_TRY IT_
Write out the line that holds "1. Two pointers" together with every line that follows it to the end of the material below, exactly. Omit the pictures.

_EXTRACTED MATERIAL_
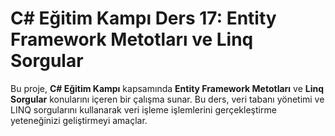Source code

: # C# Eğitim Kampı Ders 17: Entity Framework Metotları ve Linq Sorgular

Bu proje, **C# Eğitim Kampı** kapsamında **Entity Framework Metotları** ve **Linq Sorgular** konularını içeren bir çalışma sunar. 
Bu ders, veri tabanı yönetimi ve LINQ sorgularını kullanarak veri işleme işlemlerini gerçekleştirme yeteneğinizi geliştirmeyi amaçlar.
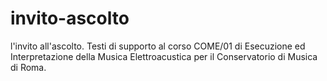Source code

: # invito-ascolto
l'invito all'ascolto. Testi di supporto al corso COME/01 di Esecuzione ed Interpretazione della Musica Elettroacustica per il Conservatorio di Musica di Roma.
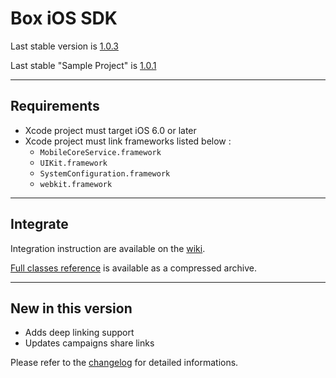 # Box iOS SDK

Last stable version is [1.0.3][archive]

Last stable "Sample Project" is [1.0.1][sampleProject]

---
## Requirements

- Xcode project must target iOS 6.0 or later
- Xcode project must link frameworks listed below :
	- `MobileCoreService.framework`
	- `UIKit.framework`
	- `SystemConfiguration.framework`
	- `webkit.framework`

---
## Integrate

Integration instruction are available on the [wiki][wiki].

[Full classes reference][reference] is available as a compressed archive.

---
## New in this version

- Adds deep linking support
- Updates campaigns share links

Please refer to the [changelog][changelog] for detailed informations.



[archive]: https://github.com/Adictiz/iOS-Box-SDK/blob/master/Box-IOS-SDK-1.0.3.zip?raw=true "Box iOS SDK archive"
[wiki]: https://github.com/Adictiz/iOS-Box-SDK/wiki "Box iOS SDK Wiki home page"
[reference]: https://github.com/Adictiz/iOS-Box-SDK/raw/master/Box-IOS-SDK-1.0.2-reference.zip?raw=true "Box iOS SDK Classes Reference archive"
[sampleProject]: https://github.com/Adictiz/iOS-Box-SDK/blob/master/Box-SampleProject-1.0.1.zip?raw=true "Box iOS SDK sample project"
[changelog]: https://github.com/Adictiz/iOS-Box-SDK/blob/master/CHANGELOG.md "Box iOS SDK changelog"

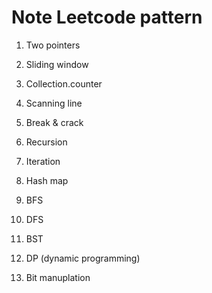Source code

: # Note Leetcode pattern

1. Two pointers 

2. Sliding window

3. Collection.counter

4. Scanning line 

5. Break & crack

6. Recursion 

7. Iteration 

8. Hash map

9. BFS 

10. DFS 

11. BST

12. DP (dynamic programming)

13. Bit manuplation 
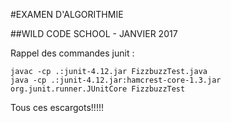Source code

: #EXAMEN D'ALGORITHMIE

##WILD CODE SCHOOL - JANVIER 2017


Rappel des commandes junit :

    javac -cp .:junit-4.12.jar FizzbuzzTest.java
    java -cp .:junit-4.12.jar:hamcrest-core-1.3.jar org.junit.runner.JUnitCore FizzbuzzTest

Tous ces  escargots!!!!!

_ANSWER SECTION_
1. Two pointers 

2. Sliding window

3. Collection.counter

4. Scanning line 

5. Break & crack

6. Recursion 

7. Iteration 

8. Hash map

9. BFS 

10. DFS 

11. BST

12. DP (dynamic programming)

13. Bit manuplation 
Source code

: #EXAMEN D'ALGORITHMIE

##WILD CODE SCHOOL - JANVIER 2017


Rappel des commandes junit :

    javac -cp .:junit-4.12.jar FizzbuzzTest.java
    java -cp .:junit-4.12.jar:hamcrest-core-1.3.jar org.junit.runner.JUnitCore FizzbuzzTest

Tous ces  escargots!!!!!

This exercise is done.